(Saved entries)
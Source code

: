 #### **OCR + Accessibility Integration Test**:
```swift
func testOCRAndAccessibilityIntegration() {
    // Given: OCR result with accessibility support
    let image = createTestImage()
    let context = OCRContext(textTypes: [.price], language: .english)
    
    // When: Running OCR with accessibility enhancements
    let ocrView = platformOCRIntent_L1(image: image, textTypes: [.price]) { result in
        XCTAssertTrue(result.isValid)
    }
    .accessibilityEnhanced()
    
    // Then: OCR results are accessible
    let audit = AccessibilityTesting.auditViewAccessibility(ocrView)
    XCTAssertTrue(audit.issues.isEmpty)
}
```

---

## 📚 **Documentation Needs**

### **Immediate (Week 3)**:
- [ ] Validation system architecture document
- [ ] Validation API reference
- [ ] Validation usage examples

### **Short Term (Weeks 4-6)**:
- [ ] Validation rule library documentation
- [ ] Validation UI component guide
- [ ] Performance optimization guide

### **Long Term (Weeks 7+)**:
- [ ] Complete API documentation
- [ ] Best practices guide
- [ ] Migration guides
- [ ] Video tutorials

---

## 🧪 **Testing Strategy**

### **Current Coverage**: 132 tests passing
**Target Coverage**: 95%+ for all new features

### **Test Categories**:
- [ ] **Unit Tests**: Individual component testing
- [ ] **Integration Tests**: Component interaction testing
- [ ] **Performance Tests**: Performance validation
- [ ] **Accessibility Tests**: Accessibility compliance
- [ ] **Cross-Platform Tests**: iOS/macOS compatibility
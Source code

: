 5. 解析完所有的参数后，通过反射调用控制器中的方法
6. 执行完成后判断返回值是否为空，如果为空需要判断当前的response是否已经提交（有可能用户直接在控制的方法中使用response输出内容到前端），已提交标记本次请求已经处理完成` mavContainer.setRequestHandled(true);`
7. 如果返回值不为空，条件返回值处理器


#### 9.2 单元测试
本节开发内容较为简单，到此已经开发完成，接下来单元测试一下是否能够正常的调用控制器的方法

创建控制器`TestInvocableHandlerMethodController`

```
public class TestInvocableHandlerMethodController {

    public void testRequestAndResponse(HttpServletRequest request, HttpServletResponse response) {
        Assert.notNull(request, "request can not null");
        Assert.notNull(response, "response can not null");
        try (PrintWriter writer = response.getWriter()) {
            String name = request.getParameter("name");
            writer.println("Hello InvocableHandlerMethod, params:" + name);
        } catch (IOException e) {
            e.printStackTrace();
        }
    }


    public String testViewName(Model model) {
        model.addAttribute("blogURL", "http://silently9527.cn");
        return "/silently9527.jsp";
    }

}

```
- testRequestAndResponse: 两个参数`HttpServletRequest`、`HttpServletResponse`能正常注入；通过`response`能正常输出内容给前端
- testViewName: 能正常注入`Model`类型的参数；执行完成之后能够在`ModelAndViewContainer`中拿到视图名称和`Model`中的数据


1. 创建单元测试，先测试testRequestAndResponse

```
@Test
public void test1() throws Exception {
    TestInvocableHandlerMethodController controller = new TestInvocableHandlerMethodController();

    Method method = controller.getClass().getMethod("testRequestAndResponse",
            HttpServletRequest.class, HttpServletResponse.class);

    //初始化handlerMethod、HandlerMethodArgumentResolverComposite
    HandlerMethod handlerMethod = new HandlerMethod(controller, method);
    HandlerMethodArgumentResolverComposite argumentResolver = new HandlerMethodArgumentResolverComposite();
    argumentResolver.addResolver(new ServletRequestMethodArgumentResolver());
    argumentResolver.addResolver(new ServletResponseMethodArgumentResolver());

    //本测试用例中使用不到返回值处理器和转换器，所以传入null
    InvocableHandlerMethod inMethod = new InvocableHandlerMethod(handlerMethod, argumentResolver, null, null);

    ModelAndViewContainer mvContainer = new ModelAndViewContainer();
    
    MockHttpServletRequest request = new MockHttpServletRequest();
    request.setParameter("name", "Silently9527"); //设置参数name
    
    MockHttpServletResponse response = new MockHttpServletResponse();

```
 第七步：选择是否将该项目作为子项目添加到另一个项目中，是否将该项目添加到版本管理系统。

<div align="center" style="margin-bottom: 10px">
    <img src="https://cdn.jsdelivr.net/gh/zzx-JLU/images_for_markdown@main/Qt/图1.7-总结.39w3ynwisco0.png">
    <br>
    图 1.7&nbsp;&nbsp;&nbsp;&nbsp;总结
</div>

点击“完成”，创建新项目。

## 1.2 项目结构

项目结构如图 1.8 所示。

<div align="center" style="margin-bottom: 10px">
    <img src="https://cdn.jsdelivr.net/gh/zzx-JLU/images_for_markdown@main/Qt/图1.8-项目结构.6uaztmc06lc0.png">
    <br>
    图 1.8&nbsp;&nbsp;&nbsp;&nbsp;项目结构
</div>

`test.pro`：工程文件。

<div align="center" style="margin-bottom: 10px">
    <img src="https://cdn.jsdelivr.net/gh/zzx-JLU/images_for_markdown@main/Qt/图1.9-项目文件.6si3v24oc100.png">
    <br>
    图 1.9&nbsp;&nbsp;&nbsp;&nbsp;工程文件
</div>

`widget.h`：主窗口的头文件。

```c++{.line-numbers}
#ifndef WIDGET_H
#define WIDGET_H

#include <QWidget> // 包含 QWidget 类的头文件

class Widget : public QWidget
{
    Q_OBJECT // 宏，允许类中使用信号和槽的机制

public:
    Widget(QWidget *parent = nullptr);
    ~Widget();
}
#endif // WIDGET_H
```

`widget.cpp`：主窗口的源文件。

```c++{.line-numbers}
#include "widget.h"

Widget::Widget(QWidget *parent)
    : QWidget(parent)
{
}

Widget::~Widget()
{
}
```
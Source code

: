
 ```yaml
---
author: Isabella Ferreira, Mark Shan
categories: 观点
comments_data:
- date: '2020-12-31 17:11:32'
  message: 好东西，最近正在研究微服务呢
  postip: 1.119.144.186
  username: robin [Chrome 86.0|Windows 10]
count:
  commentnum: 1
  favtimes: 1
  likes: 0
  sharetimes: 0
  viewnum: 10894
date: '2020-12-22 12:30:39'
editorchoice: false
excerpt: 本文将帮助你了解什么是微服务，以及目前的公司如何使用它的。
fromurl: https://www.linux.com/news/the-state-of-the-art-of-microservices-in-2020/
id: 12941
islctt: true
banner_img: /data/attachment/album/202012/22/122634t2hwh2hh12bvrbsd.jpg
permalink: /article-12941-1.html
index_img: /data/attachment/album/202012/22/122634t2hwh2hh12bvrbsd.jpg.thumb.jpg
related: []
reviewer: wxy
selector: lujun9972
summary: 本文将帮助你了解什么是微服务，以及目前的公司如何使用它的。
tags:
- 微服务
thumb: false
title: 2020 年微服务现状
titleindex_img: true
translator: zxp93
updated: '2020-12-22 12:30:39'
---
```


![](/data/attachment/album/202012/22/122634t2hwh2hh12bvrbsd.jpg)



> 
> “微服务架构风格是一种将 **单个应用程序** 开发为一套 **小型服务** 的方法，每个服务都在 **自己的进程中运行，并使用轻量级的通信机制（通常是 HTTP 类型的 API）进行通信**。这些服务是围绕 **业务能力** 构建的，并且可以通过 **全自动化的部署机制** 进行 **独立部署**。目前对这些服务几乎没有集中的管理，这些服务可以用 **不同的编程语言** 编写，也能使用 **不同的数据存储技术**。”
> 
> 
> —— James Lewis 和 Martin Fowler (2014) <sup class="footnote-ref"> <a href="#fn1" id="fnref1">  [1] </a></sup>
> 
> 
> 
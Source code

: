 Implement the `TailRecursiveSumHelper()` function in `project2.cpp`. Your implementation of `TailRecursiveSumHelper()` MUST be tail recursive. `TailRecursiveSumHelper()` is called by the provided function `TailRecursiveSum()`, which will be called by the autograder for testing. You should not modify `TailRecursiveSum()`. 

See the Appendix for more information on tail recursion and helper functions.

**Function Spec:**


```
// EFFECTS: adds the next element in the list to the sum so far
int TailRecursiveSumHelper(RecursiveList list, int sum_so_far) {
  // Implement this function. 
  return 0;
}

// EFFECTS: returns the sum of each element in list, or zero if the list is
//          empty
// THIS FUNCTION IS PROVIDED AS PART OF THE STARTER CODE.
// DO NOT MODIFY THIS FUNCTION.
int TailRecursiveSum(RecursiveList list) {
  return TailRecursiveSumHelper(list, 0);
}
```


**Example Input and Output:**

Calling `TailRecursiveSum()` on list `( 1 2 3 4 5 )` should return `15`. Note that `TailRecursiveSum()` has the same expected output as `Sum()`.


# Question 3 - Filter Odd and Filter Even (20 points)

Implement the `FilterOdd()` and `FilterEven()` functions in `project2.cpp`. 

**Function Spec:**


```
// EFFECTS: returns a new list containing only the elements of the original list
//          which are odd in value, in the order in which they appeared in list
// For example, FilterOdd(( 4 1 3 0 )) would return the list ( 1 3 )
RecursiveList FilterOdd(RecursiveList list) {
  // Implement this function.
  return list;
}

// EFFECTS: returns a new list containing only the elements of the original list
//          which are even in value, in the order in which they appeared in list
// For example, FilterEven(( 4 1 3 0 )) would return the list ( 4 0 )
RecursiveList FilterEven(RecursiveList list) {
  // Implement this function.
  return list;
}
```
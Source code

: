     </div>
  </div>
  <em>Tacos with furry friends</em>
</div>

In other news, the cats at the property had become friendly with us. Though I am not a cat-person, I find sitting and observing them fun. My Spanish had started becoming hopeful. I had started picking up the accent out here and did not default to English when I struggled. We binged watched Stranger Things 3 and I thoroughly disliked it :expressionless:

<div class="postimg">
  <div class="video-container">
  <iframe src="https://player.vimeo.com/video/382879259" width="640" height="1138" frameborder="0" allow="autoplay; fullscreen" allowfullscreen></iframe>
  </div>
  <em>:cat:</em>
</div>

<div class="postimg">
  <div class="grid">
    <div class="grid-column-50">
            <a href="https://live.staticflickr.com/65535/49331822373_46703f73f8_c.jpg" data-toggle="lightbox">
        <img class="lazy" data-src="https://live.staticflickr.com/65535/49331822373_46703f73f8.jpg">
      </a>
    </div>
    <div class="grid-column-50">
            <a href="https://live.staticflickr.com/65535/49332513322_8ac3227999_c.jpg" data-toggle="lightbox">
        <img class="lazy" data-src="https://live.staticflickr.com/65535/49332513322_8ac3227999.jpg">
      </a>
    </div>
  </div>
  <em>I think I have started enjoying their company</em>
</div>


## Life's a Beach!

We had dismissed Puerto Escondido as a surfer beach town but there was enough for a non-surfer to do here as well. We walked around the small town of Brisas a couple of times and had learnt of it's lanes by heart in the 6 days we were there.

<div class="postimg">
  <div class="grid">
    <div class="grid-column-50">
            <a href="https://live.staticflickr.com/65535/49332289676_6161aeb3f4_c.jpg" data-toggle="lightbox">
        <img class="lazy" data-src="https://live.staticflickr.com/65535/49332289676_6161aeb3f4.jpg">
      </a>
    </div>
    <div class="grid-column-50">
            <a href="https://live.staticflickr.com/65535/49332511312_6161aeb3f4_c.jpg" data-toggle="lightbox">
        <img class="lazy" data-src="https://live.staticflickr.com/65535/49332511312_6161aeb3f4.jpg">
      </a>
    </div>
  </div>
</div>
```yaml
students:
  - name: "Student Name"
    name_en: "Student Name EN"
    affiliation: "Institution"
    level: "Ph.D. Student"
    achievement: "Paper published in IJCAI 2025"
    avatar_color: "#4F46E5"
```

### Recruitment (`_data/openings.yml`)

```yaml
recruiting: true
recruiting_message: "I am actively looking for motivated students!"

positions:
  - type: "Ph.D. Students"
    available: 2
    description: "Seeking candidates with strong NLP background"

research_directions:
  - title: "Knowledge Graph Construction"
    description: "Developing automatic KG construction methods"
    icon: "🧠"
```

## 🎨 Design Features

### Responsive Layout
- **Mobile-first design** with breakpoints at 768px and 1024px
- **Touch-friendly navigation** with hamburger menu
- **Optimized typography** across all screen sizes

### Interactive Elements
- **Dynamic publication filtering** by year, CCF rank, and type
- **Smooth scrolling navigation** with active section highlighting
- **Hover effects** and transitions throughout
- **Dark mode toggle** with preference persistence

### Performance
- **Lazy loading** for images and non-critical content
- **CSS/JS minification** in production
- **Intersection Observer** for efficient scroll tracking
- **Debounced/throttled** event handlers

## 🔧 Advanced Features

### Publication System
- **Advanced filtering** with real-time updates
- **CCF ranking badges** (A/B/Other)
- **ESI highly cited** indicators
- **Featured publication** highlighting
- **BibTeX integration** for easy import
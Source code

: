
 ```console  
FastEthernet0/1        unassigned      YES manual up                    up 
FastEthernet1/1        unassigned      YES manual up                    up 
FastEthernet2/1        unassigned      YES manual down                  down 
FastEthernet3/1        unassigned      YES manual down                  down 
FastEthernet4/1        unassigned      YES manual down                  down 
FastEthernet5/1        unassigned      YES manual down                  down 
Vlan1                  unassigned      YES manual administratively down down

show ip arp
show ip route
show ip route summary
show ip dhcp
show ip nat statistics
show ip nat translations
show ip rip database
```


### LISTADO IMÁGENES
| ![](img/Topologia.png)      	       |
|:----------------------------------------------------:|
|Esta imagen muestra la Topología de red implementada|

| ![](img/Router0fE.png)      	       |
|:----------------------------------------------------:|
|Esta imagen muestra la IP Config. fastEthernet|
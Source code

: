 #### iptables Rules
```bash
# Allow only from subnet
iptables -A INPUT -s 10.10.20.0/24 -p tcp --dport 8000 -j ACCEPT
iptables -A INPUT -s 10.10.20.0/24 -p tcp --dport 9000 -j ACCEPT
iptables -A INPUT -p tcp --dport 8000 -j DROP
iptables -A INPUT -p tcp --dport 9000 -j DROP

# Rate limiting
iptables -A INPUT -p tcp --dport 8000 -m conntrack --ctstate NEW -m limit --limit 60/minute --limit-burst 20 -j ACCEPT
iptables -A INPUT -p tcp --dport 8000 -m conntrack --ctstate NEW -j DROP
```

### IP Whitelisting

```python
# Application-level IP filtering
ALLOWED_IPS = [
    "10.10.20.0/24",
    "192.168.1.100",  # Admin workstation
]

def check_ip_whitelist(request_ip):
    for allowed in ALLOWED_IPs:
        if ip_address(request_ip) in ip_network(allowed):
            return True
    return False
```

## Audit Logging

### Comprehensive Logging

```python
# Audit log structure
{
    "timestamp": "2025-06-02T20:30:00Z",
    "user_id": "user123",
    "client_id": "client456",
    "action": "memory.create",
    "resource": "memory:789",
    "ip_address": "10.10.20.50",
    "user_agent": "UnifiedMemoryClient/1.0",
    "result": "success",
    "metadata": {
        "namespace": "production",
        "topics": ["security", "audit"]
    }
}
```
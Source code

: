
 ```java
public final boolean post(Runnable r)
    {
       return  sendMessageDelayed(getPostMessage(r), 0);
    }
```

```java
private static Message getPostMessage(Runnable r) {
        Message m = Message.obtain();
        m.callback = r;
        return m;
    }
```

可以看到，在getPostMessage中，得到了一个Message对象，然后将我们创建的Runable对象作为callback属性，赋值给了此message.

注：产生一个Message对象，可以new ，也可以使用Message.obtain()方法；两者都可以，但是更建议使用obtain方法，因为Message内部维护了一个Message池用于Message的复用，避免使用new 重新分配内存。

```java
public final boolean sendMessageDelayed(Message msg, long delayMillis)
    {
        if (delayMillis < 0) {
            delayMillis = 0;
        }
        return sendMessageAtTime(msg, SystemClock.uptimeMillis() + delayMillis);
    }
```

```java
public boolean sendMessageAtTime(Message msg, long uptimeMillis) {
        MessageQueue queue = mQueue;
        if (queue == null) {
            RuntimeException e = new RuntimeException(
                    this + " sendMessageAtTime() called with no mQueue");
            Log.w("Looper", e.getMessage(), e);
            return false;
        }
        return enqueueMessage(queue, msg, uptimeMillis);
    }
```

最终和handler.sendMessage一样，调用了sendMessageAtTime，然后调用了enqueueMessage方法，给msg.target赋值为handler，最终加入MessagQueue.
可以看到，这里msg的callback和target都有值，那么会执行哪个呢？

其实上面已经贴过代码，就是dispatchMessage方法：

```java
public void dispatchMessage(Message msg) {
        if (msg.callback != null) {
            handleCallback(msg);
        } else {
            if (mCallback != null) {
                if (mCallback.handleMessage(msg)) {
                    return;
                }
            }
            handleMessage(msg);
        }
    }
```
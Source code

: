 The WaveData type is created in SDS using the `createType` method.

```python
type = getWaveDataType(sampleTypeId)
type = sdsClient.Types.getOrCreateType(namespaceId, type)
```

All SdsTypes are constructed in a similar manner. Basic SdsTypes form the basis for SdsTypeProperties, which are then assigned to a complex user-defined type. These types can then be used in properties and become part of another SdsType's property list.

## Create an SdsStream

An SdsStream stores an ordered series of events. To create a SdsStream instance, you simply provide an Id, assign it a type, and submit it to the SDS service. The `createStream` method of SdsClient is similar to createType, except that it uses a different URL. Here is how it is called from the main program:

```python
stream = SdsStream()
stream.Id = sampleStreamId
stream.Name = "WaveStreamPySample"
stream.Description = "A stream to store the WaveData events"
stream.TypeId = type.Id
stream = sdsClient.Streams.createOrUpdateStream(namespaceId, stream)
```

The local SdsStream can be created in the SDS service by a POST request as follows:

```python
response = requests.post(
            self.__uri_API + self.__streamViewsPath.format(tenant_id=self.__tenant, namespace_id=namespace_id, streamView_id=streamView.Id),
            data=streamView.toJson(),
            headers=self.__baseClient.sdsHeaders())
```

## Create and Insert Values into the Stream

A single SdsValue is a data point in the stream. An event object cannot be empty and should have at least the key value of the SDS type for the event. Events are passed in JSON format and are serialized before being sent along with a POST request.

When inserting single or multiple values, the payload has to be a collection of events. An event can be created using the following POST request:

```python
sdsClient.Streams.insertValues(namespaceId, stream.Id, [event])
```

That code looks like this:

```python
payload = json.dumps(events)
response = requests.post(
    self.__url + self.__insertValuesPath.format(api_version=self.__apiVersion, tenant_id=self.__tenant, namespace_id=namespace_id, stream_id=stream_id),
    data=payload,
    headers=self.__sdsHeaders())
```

Try it: Wherever the word "String" appears in the entries above, copy that whole line.

Output of the task:
            String name = request.getParameter("name");
    public String testViewName(Model model) {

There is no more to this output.